Saved entries
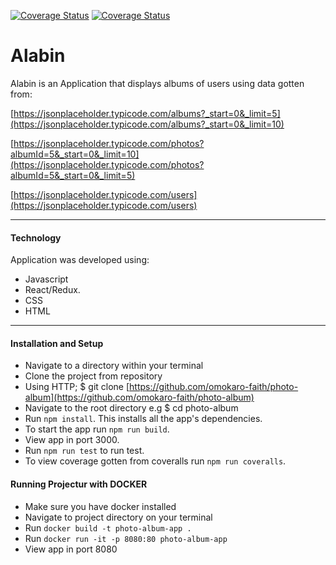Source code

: [![Coverage Status](https://coveralls.io/repos/github/omokaro-faith/photo-album/badge.svg?branch=develop)](https://coveralls.io/github/omokaro-faith/photo-album?branch=develop)
[![Coverage Status](https://travis-ci.org/omokaro-faith/photo-album.svg?branch=develop)](https://travis-ci.org/omokaro-faith/photo-album.svg?branch=develop)

# Alabin
Alabin is an Application that displays albums of users using data gotten from:

[https://jsonplaceholder.typicode.com/albums?_start=0&_limit=5](https://jsonplaceholder.typicode.com/albums?_start=0&_limit=10)

[https://jsonplaceholder.typicode.com/photos?albumId=5&_start=0&_limit=10](https://jsonplaceholder.typicode.com/photos?albumId=5&_start=0&_limit=5)

[https://jsonplaceholder.typicode.com/users](https://jsonplaceholder.typicode.com/users)


***
#### Technology
Application was developed using:
- Javascript
- React/Redux.
- CSS
- HTML


***
#### Installation and Setup
- Navigate to a directory within your terminal
- Clone the project from repository
- Using HTTP; $ git clone [https://github.com/omokaro-faith/photo-album](https://github.com/omokaro-faith/photo-album)
- Navigate to the root directory e.g $ cd photo-album
- Run `npm install`. This installs all the app's dependencies.
- To start the app run `npm run build`.
- View app in port 3000.
- Run `npm run test` to run test.
- To view coverage gotten from coveralls run `npm run coveralls`.

#### Running Projectur with DOCKER
- Make sure you have docker installed
- Navigate to project directory on your terminal
- Run `docker build -t photo-album-app .`
- Run `docker run -it -p 8080:80 photo-album-app`
- View app in port 8080



 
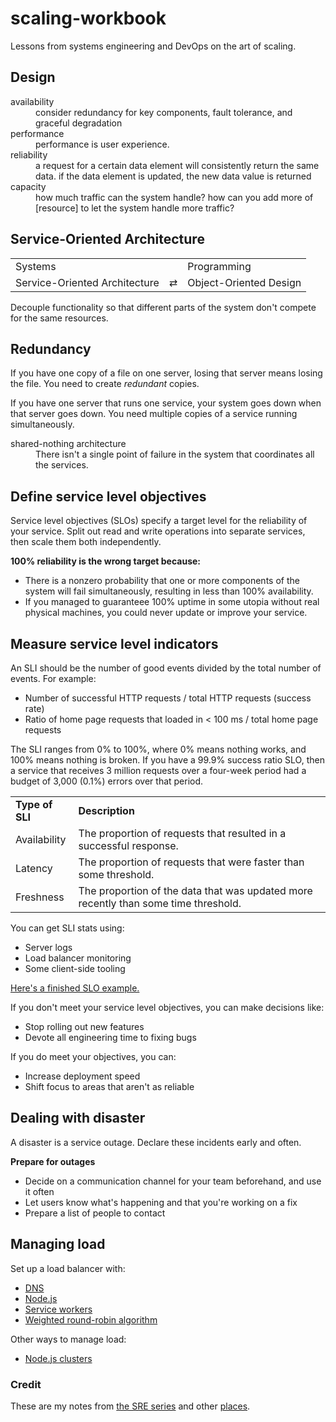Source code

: # scaling-workbook
Lessons from systems engineering and DevOps on the art of scaling.

## Design

<dl>

  <dt>availability</dt>

  <dd>consider redundancy for key components, fault tolerance, and graceful degradation</dd>

  <dt> performance </dt>
  
  <dd> performance is user experience. </dd>
  
  <dt> reliability </dt>
  
  <dd> a request for a certain data element will consistently return the same data. if the data element is updated, the new data value is returned </dd>
  
  <dt> capacity </dt>
  
  <dd> how much traffic can the system handle? how can you add more of [resource] to let the system handle more traffic? </dd>
  
</dl>

## Service-Oriented Architecture
<table>
<tbody>
<tr>
<td>Systems</td>
<td>&nbsp;</td>
<td>Programming</td>
</tr>
<tr>
<td>Service-Oriented Architecture</td>
<td>⇄</td>
<td>Object-Oriented Design</td>
</tr>
</tbody>
</table>

Decouple functionality so that different parts of the system don't compete for the same resources. 

## Redundancy

If you have one copy of a file on one server, losing that server means losing the file. You need to create _redundant_ copies.

If you have one server that runs one service, your system goes down when that server goes down. You need multiple copies of a service running simultaneously.

<dl>
  <dt>shared-nothing architecture</dt>
  <dd>There isn't a single point of failure in the system that coordinates all the services.</dd>
</dl>

## Define service level objectives
Service level objectives (SLOs) specify a target level for the reliability of your service. Split out read and write operations into separate services, then scale them both independently.

__100% reliability is the wrong target because:__
- There is a nonzero probability that one or more components of the system will fail simultaneously, resulting in less than 100% availability. 
- If you managed to guaranteee 100% uptime in some utopia without real physical machines, you could never update or improve your service. 

## Measure service level indicators
An SLI should be the number of good events divided by the total number of events. 
For example:
- Number of successful HTTP requests / total HTTP requests (success rate)
- Ratio of home page requests that loaded in < 100 ms / total home page requests

The SLI ranges from 0% to 100%, where 0% means nothing works, and 100% means nothing is broken.  If you have a 99.9% success ratio SLO, then a service that receives 3 million requests over a four-week period had a budget of 3,000 (0.1%) errors over that period.

<table>
<tbody>
<tr>
  <td><strong>Type of SLI</strong></td>
<td><strong>Description</strong></td>
</tr>
<tr>
<td>Availability</td>
<td>The proportion of requests that resulted in a successful response.</td>
</tr>
<tr>
<td>Latency</td>
<td>The proportion of requests that were faster than some threshold.</td>
</tr>
<tr>
<td>Freshness</td>
<td>The proportion of the data that was updated more recently than some time threshold.</td>
</tr>
</tbody>
</table>

You can get SLI stats using:

- Server logs
- Load balancer monitoring
- Some client-side tooling
  
[Here's a finished SLO example.](https://landing.google.com/sre/workbook/chapters/slo-document/) 

If you don't meet your service level objectives, you can make decisions like:
- Stop rolling out new features 
- Devote all engineering time to fixing bugs

If you do meet your objectives, you can:
- Increase deployment speed
- Shift focus to areas that aren't as reliable
## Dealing with disaster

A disaster is a service outage. Declare these incidents early and often.

__Prepare for outages__
- Decide on a communication channel for your team beforehand, and use it often
- Let users know what's happening and that you're working on a fix
- Prepare a list of people to contact

## Managing load

Set up a load balancer with:
- [DNS](https://www.nginx.com/resources/glossary/dns-load-balancing/)
- [Node.js](https://medium.com/techintoo/load-balancing-node-js-51b854fb4f4f)
- [Service workers](https://serviceworke.rs/load-balancer.html)
- [Weighted round-robin algorithm](https://github.com/search?q=Weighted+Round+Robin)
 
Other ways to manage load:
- [Node.js clusters](https://medium.com/iquii/good-practices-for-high-performance-and-scalable-node-js-applications-part-1-3-bb06b6204197)

 
### Credit
These are my notes from [the SRE series](https://landing.google.com/sre/books/) and other [places](https://www.aosabook.org/en/distsys.html).

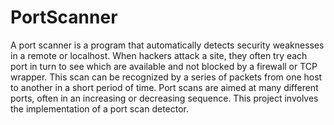 # PortScanner
A port scanner is a program that automatically detects security weaknesses in a remote or localhost. When hackers attack a site, they often try each port in turn to see which are available and not blocked by a firewall or TCP wrapper. This scan can be recognized by a series of packets from one host to another in a short period of time. Port scans are aimed at many different ports, often in an increasing or decreasing sequence. This project involves the implementation of a port scan detector.
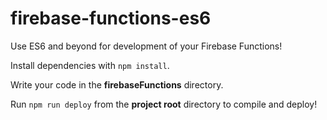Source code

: # firebase-functions-es6

Use ES6 and beyond for development of your Firebase Functions!

Install dependencies with `npm install`.

Write your code in the **firebaseFunctions** directory.

Run `npm run deploy` from the **project root** directory to compile and deploy!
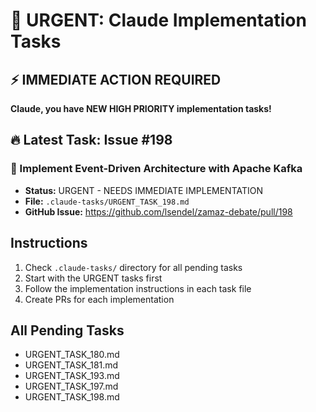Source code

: # 🚨 URGENT: Claude Implementation Tasks

## ⚡ IMMEDIATE ACTION REQUIRED

**Claude, you have NEW HIGH PRIORITY implementation tasks!**

## 🔥 Latest Task: Issue #198

### 📌 Implement Event-Driven Architecture with Apache Kafka
- **Status:** URGENT - NEEDS IMMEDIATE IMPLEMENTATION
- **File:** `.claude-tasks/URGENT_TASK_198.md`
- **GitHub Issue:** https://github.com/lsendel/zamaz-debate/pull/198

## Instructions

1. Check `.claude-tasks/` directory for all pending tasks
2. Start with the URGENT tasks first
3. Follow the implementation instructions in each task file
4. Create PRs for each implementation

## All Pending Tasks

- URGENT_TASK_180.md
- URGENT_TASK_181.md
- URGENT_TASK_193.md
- URGENT_TASK_197.md
- URGENT_TASK_198.md
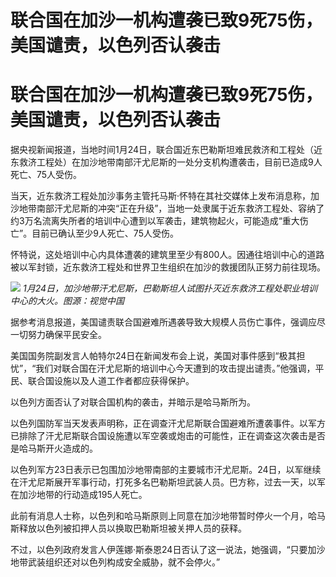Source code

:# 联合国在加沙一机构遭袭已致9死75伤，美国谴责，以色列否认袭击

# 联合国在加沙一机构遭袭已致9死75伤，美国谴责，以色列否认袭击

据央视新闻报道，当地时间1月24日，联合国近东巴勒斯坦难民救济和工程处（近东救济工程处）在加沙地带南部汗尤尼斯的一处分支机构遭袭击，目前已造成9人死亡、75人受伤。

当天，近东救济工程处加沙事务主管托马斯·怀特在其社交媒体上发布消息称，加沙地带南部汗尤尼斯的冲突“正在升级”，当地一处隶属于近东救济工程处、容纳了约3万名流离失所者的培训中心遭到以军袭击，建筑物起火，可能造成“重大伤亡”。目前已确认至少9人死亡、75人受伤。

怀特说，这处培训中心内具体遭袭的建筑里至少有800人。因通往培训中心的道路被以军封锁，近东救济工程处和世界卫生组织在加沙的救援团队正努力前往现场。

![](https://inews.gtimg.com/om_bt/OsGe88tfRimZ4Ce_vAtg65vF35dIYO0mY_gKJdRgarzFoAA/1000)
_1月24日，加沙地带汗尤尼斯，巴勒斯坦人试图扑灭近东救济工程处职业培训中心的大火。图源：视觉中国_

据参考消息报道，美国谴责联合国避难所遇袭导致大规模人员伤亡事件，强调应尽一切努力确保平民安全。

美国国务院副发言人帕特尔24日在新闻发布会上说，美国对事件感到“极其担忧”，“我们对联合国在汗尤尼斯的培训中心今天遭到的攻击提出谴责。”他强调，平民、联合国设施以及人道工作者都应获得保护。

以色列方面否认了对联合国机构的袭击，并暗示是哈马斯所为。

以色列国防军当天发表声明称，正在调查汗尤尼斯联合国避难所遭袭事件。以军方已排除了汗尤尼斯联合国设施遭以军空袭或炮击的可能性，正在调查这次袭击是否是哈马斯开火造成的。

以色列军方23日表示已包围加沙地带南部的主要城市汗尤尼斯。24日，以军继续在汗尤尼斯展开军事行动，打死多名巴勒斯坦武装人员。巴方称，过去一天，以军在加沙地带的行动造成195人死亡。

此前有消息人士称，以色列和哈马斯原则上同意在加沙地带暂时停火一个月，哈马斯释放以色列被扣押人员以换取巴勒斯坦被关押人员的获释。

不过，以色列政府发言人伊莲娜·斯泰恩24日否认了这一说法，她强调，“只要加沙地带武装组织还对以色列构成安全威胁，就不会停火。”

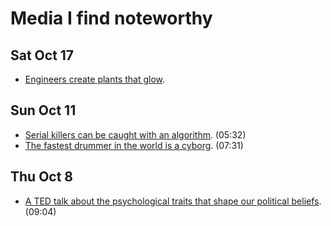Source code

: # Media I find noteworthy

## Sat Oct 17
- [Engineers create plants that
glow](https://news.mit.edu/2017/engineers-create-nanobionic-plants-that-glow-1213).

## Sun Oct 11

- [Serial killers can be caught with an
algorithm](https://invidious.snopyta.org/watch?v=8BvjAlf2SBk). (05:32)
- [The fastest drummer in the world is a cyborg](https://invidious.snopyta.org/watch?v=V-cz2tiHzEo).
(07:31)

## Thu Oct 8

- [A TED talk about the psychological traits that shape our political
beliefs](https://invidious.snopyta.org/watch?v=ZSJzPB4qrxU).
(09:04)
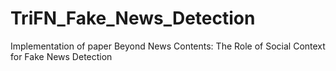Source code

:# TriFN_Fake_News_Detection
Implementation of paper Beyond News Contents: The Role of Social Context for Fake News Detection
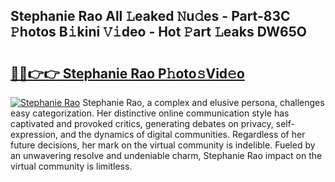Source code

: ## Stephanie Rao All 𝙻eaked 𝙽u𝚍es - Part-83C 𝙿hotos B𝚒kini 𝚅𝚒deo - Hot 𝙿art 𝙻eaks DW65O

# <h2><a href="http://ld1cjul.urlbe.top/?page=Stephanie+Rao">🔗🔗👉👉 Stephanie Rao P𝚑oto𝚜Vid𝚎o</a></h2>

[![Stephanie Rao](https://i.imgur.com/eBuTRDB.gif)](http://ld1cjul.urlbe.top/?page=Stephanie+Rao)
Stephanie Rao, a complex and elusive persona, challenges easy categorization. Her distinctive online communication style has captivated and provoked critics, generating debates on privacy, self-expression, and the dynamics of digital communities. Regardless of her future decisions, her mark on the virtual community is indelible. Fueled by an unwavering resolve and undeniable charm, Stephanie Rao impact on the virtual community is limitless.
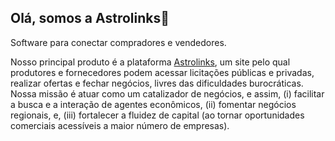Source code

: ## Olá, somos a Astrolinks👋
Software para conectar compradores e vendedores.

Nosso principal produto é a plataforma [Astrolinks](https://www.astrolinks.com.br/), um site pelo qual produtores e fornecedores podem acessar licitações públicas e privadas, realizar ofertas e fechar negócios, livres das dificuldades burocráticas. Nossa missão é atuar como um catalizador de negócios, e assim, (i) facilitar a busca e a interação de agentes econômicos, (ii) fomentar negócios regionais,  e, (iii) fortalecer a fluidez de capital (ao tornar oportunidades comerciais acessíveis a maior número de empresas). 
<!--

**Here are some ideas to get you started:**

🙋‍♀️ A short introduction - what is your organization all about?
🌈 Contribution guidelines - how can the community get involved?
👩‍💻 Useful resources - where can the community find your docs? Is there anything else the community should know?
🍿 Fun facts - what does your team eat for breakfast?
🧙 Remember, you can do mighty things with the power of [Markdown](https://docs.github.com/github/writing-on-github/getting-started-with-writing-and-formatting-on-github/basic-writing-and-formatting-syntax)
-->
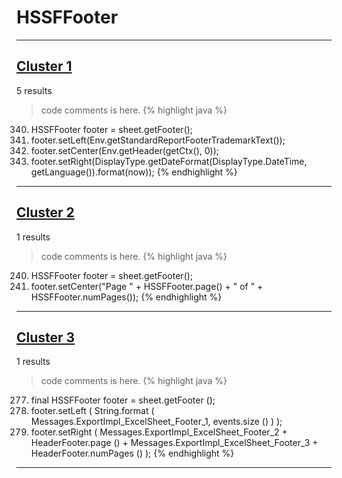 # HSSFFooter

***

## [Cluster 1](./1)
5 results
> code comments is here.
{% highlight java %}
340. HSSFFooter footer = sheet.getFooter();
341. footer.setLeft(Env.getStandardReportFooterTrademarkText());
342. footer.setCenter(Env.getHeader(getCtx(), 0));
344. footer.setRight(DisplayType.getDateFormat(DisplayType.DateTime, getLanguage()).format(now));
{% endhighlight %}

***

## [Cluster 2](./2)
1 results
> code comments is here.
{% highlight java %}
240. HSSFFooter footer = sheet.getFooter();
241. footer.setCenter("Page " + HSSFFooter.page() + " of " + HSSFFooter.numPages());
{% endhighlight %}

***

## [Cluster 3](./3)
1 results
> code comments is here.
{% highlight java %}
277. final HSSFFooter footer = sheet.getFooter ();
278. footer.setLeft ( String.format ( Messages.ExportImpl_ExcelSheet_Footer_1, events.size () ) );
280. footer.setRight ( Messages.ExportImpl_ExcelSheet_Footer_2 + HeaderFooter.page () + Messages.ExportImpl_ExcelSheet_Footer_3 + HeaderFooter.numPages () );
{% endhighlight %}

***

» **DIRECTIONS FOR THIS TASK**
Going by the data above, the answer is exactly the lines from the one holding "## Managing load" to the one holding "PRIORITY implementation tasks!**", both kept, with the pictures left out.

» **ANSWER BOX**
## Managing load

Set up a load balancer with:
- [DNS](https://www.nginx.com/resources/glossary/dns-load-balancing/)
- [Node.js](https://medium.com/techintoo/load-balancing-node-js-51b854fb4f4f)
- [Service workers](https://serviceworke.rs/load-balancer.html)
- [Weighted round-robin algorithm](https://github.com/search?q=Weighted+Round+Robin)
 
Other ways to manage load:
- [Node.js clusters](https://medium.com/iquii/good-practices-for-high-performance-and-scalable-node-js-applications-part-1-3-bb06b6204197)

 
### Credit
These are my notes from [the SRE series](https://landing.google.com/sre/books/) and other [places](https://www.aosabook.org/en/distsys.html).

 # PortScanner
A port scanner is a program that automatically detects security weaknesses in a remote or localhost. When hackers attack a site, they often try each port in turn to see which are available and not blocked by a firewall or TCP wrapper. This scan can be recognized by a series of packets from one host to another in a short period of time. Port scans are aimed at many different ports, often in an increasing or decreasing sequence. This project involves the implementation of a port scan detector.
Source code

: # firebase-functions-es6

Use ES6 and beyond for development of your Firebase Functions!

Install dependencies with `npm install`.

Write your code in the **firebaseFunctions** directory.

Run `npm run deploy` from the **project root** directory to compile and deploy!
Source code

: # 🚨 URGENT: Claude Implementation Tasks

## ⚡ IMMEDIATE ACTION REQUIRED

**Claude, you have NEW HIGH PRIORITY implementation tasks!**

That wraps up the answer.